Deux faits s’étaient produits après l’émancipation. Quelques anciens libres, qui étaient eux-mêmes propriétaires d’esclaves, s’étaient jetés par cupidité et par vengeance dans les bras de l’Anglais. Un peu plus tard, quelques officiers noirs, jusque-là au service de la république, mais jaloux de la préférence que les mulâtres, par la supériorité de leur instruction et par l’ancienneté de leurs services, avaient obtenue dans la répartition des grades, imitèrent la trahison de ces anciens libres.
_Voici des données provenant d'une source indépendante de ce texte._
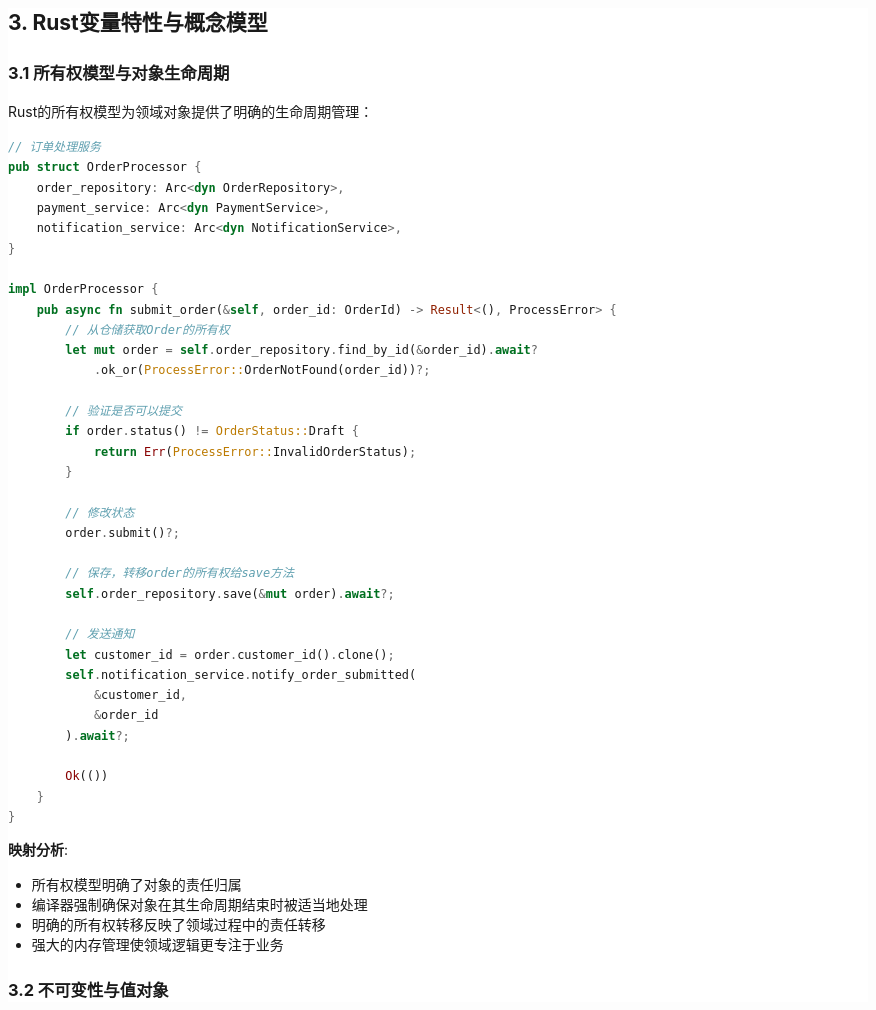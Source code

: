 ## 3. Rust变量特性与概念模型

### 3.1 所有权模型与对象生命周期

Rust的所有权模型为领域对象提供了明确的生命周期管理：

```rust
// 订单处理服务
pub struct OrderProcessor {
    order_repository: Arc<dyn OrderRepository>,
    payment_service: Arc<dyn PaymentService>,
    notification_service: Arc<dyn NotificationService>,
}

impl OrderProcessor {
    pub async fn submit_order(&self, order_id: OrderId) -> Result<(), ProcessError> {
        // 从仓储获取Order的所有权
        let mut order = self.order_repository.find_by_id(&order_id).await?
            .ok_or(ProcessError::OrderNotFound(order_id))?;
        
        // 验证是否可以提交
        if order.status() != OrderStatus::Draft {
            return Err(ProcessError::InvalidOrderStatus);
        }
        
        // 修改状态
        order.submit()?;
        
        // 保存，转移order的所有权给save方法
        self.order_repository.save(&mut order).await?;
        
        // 发送通知
        let customer_id = order.customer_id().clone();
        self.notification_service.notify_order_submitted(
            &customer_id, 
            &order_id
        ).await?;
        
        Ok(())
    }
}

```

**映射分析**:

- 所有权模型明确了对象的责任归属
- 编译器强制确保对象在其生命周期结束时被适当地处理
- 明确的所有权转移反映了领域过程中的责任转移
- 强大的内存管理使领域逻辑更专注于业务

### 3.2 不可变性与值对象
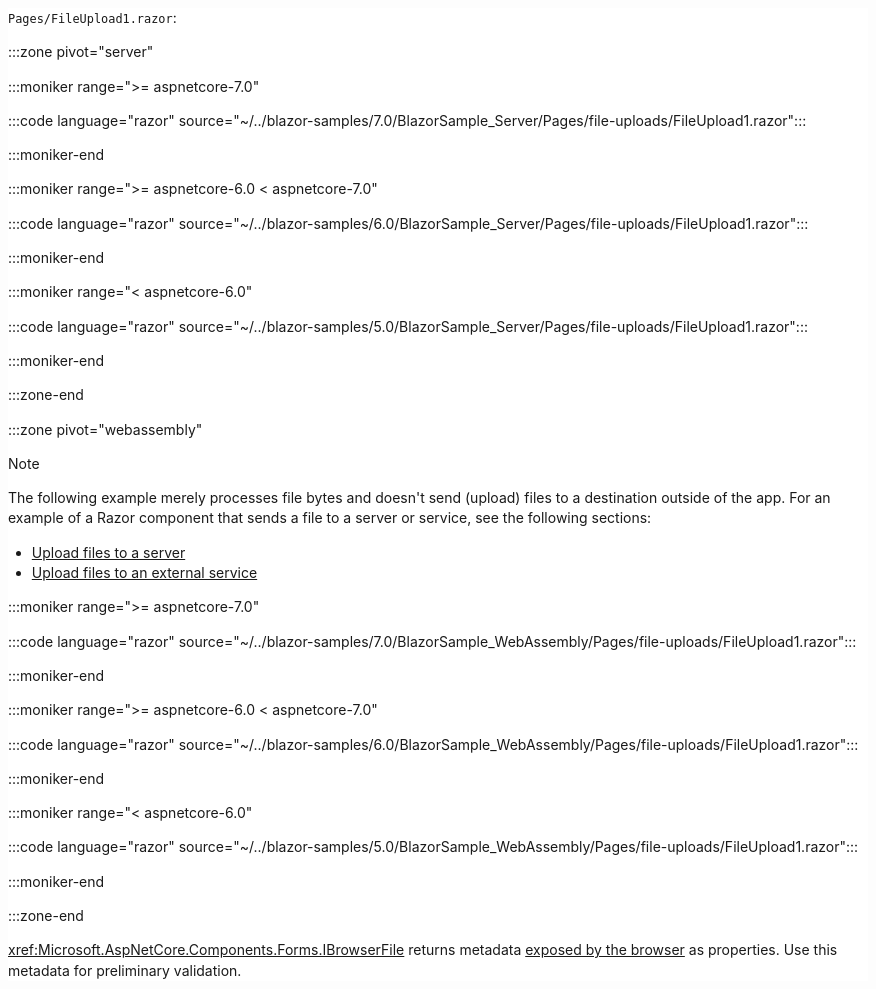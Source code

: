 `Pages/FileUpload1.razor`:

:::zone pivot="server"

:::moniker range=">= aspnetcore-7.0"

:::code language="razor" source="~/../blazor-samples/7.0/BlazorSample_Server/Pages/file-uploads/FileUpload1.razor":::

:::moniker-end

:::moniker range=">= aspnetcore-6.0 < aspnetcore-7.0"

:::code language="razor" source="~/../blazor-samples/6.0/BlazorSample_Server/Pages/file-uploads/FileUpload1.razor":::

:::moniker-end

:::moniker range="< aspnetcore-6.0"

:::code language="razor" source="~/../blazor-samples/5.0/BlazorSample_Server/Pages/file-uploads/FileUpload1.razor":::

:::moniker-end

:::zone-end

:::zone pivot="webassembly"

> [!NOTE]
> The following example merely processes file bytes and doesn't send (upload) files to a destination outside of the app. For an example of a Razor component that sends a file to a server or service, see the following sections:
> 
> * [Upload files to a server](#upload-files-to-a-server)
> * [Upload files to an external service](#upload-files-to-an-external-service)

:::moniker range=">= aspnetcore-7.0"

:::code language="razor" source="~/../blazor-samples/7.0/BlazorSample_WebAssembly/Pages/file-uploads/FileUpload1.razor":::

:::moniker-end

:::moniker range=">= aspnetcore-6.0 < aspnetcore-7.0"

:::code language="razor" source="~/../blazor-samples/6.0/BlazorSample_WebAssembly/Pages/file-uploads/FileUpload1.razor":::

:::moniker-end

:::moniker range="< aspnetcore-6.0"

:::code language="razor" source="~/../blazor-samples/5.0/BlazorSample_WebAssembly/Pages/file-uploads/FileUpload1.razor":::

:::moniker-end

:::zone-end

<xref:Microsoft.AspNetCore.Components.Forms.IBrowserFile> returns metadata [exposed by the browser](https://developer.mozilla.org/docs/Web/API/File#Instance_properties) as properties. Use this metadata for preliminary validation.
Ce n’étaient là, pour l’une et l’autre caste, que de honteuses exceptions dont la responsabilité était d’ailleurs réciproque ; mais la moins éclairée des deux devait être la plus soupçonneuse, c’est dans l’ordre, et les noirs, dont les planteurs excitaient par rancune les défiances, ne virent dans cette double trahison que celle des hommes de couleur. On répéta aux nouveaux libres que ceux-ci étaient des partisans de l’esclavage, qu’ils n’avaient jamais voulu de droits politiques et civils que pour eux seuls et pour agrandir encore la distance qui les séparait des noirs. Les faits isolés qui semblaient corroborer cette accusation furent habilement exhumés[1]. Les nouveaux libres devaient y prêter d’autant plus volontiers l’oreille que, dans l’ancienne société coloniale, le dédain des blancs pour la classe affranchie s’était souvent reproduit de cette classe aux esclaves, et quoi d’étonnant ? Ayant toutes

  1. Notamment l’affaire des trois cents Suisses, que les ennemis, tant haïtiens qu’étrangers, de ce qu’on a nommé le parti mulâtre exploitent encore aujourd’hui avec acharnement. Il s’agit de deux cent cinquante à trois cents esclaves enrôlés par les affranchis au début de leur seconde prise d’armes. Dans le premier traité de paix survenu entre les affranchis et les blancs, il fut stipulé que ces esclaves, qui auraient pu semer la rébellion dans les ateliers paisibles, seraient transportés, avec trois mois de vivres et des instrumens aratoires, au pays des Mosquitos ; mais le capitaine chargé du transport débarqua à la Jamaïque, où il essaya de les vendre. Le gouverneur anglais renvoya ces hôtes dangereux à l’assemblée coloniale de Saint-Domingue, qui les fit jeter dans un ponton, et une nuit la plupart furent égorgés. Parmi ces esclaves, il y avait des hommes de couleur aussi bien que des noirs ; parmi les affranchis qui consentirent à leur déportation, il y avait des noirs aussi bien que des hommes de couleur, et ce furent deux chefs de couleur enfin, Rigaud et Pétion, qui protestèrent le plus vivement contre cette mesure ; mais, de ce que la plupart des affranchis étaient hommes de couleur, on se hâta de conclure que les Suisses étaient victimes de la haineuse ingratitude de la classe de couleur envers la classe noire.